Thanks for the reply Stephen.

What would be the recommendation in case of using MongoDB with NFS? Should I keep data file and journal files separate? Will it have any impact on performance?

In this post William points out that NFS should not be used with MongoDB owing to performance issues due to remapping of all data files 10 times per sec. Will the performance benefit (if any) gained by separating out journal files balance out the penalty due to remapping of data files.(IIUC remapping is triggered due to journal flush)?

Thanks,

Abhi

Stephen Steneker

unread,

Jul 16, 2014, 5:31:58 PM7/16/14

to mongod...@googlegroups.com

On Wednesday, 16 July 2014 23:06:15 UTC+12, Abhi wrote:

Thanks for the reply Stephen.
What would be the recommendation in case of using MongoDB with NFS? Should I keep data file and journal files separate? Will it have any impact on performance?
In this post William points out that NFS should not be used with MongoDB owing to performance issues due to remapping of all data files 10 times per sec. Will the performance benefit (if any) gained by separating out journal files balance out the penalty due to remapping of data files.(IIUC remapping is triggered due to journal flush)?

Hi Abhi,

NFS does have significant performance/usage caveats as detailed by William Zola, and in our production notes:

http://docs.mongodb.org/manual/administration/production-notes/#remote-filesystems

For NFS in particular, our recommendation is to separate the journal from the data volume (and if possible, have the journal on a local or isci volume rather than NFS) . There are also recommended NFS mount options in the production notes link above.

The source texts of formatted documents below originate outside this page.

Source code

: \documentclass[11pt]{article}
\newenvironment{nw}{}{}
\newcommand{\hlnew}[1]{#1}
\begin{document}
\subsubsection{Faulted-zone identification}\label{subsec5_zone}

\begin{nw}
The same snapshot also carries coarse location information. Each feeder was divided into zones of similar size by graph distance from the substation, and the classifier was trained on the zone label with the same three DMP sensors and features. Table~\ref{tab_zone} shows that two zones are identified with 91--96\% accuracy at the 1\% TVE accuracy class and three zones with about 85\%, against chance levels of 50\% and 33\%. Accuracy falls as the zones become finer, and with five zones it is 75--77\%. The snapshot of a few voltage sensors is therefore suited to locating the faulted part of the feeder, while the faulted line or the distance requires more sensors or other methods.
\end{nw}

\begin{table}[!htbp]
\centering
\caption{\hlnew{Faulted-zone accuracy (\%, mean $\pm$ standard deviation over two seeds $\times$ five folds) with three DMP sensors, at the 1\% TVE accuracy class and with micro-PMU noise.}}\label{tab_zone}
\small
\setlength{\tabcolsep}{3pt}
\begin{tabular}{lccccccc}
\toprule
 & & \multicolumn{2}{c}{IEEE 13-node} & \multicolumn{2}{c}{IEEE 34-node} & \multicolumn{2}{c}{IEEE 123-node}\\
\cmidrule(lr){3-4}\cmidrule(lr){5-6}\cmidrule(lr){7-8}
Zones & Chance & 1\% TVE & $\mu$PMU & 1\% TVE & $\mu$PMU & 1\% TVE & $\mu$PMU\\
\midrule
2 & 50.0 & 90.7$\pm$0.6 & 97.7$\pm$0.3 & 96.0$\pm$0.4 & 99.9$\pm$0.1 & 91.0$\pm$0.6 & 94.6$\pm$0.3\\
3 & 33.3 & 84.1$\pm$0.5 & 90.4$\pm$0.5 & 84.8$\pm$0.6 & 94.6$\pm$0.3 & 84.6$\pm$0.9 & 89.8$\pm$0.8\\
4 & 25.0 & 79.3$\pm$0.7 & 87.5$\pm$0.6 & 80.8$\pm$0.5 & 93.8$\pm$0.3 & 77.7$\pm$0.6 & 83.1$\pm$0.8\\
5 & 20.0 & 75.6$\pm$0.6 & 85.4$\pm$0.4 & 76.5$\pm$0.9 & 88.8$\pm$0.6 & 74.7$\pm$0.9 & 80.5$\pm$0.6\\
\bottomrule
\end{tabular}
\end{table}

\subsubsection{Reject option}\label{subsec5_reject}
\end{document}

Another general recommendation to reduce I/O contention is to have your logs on a separate volume.

I wouldn't consider separating the journal as a "balance" for the penalty of NFS performance, but rather best practice if you must use NFS (which is discouraged for all the reasons detailed by William Zola in the post you referenced).

Regards,

Stephen

Asya Kamsky

unread,

Jul 16, 2014, 7:17:47 PM7/16/14

to mongodb-user

Just to emphasize what's already been said about NFS:

Don't use NFS for data files, and REALLY *never* put the journal on NFS.

Asya

--
You received this message because you are subscribed to the Google Groups "mongodb-user"
group.

For other MongoDB technical support options, see: http://www.mongodb.org/about/support/.
---
You received this message because you are subscribed to the Google Groups "mongodb-user" group.
To unsubscribe from this group and stop receiving emails from it, send an email to mongodb-user...@googlegroups.com.
To post to this group, send email to mongod...@googlegroups.com.
Visit this group at http://groups.google.com/group/mongodb-user.
To view this discussion on the web visit https://groups.google.com/d/msgid/mongodb-user/2fd06d6a-b4d1-4d01-88dd-19b23d47d06e%40googlegroups.com.
For more options, visit https://groups.google.com/d/optout.

Abhi

unread,

Jul 17, 2014, 3:14:51 AM7/17/14

to mongod...@googlegroups.com

Thanks Stephen and Asya.

I understand the caveats associated with using NFS and MongoDB. I just want understand a few more things regarding separating out journal and data files.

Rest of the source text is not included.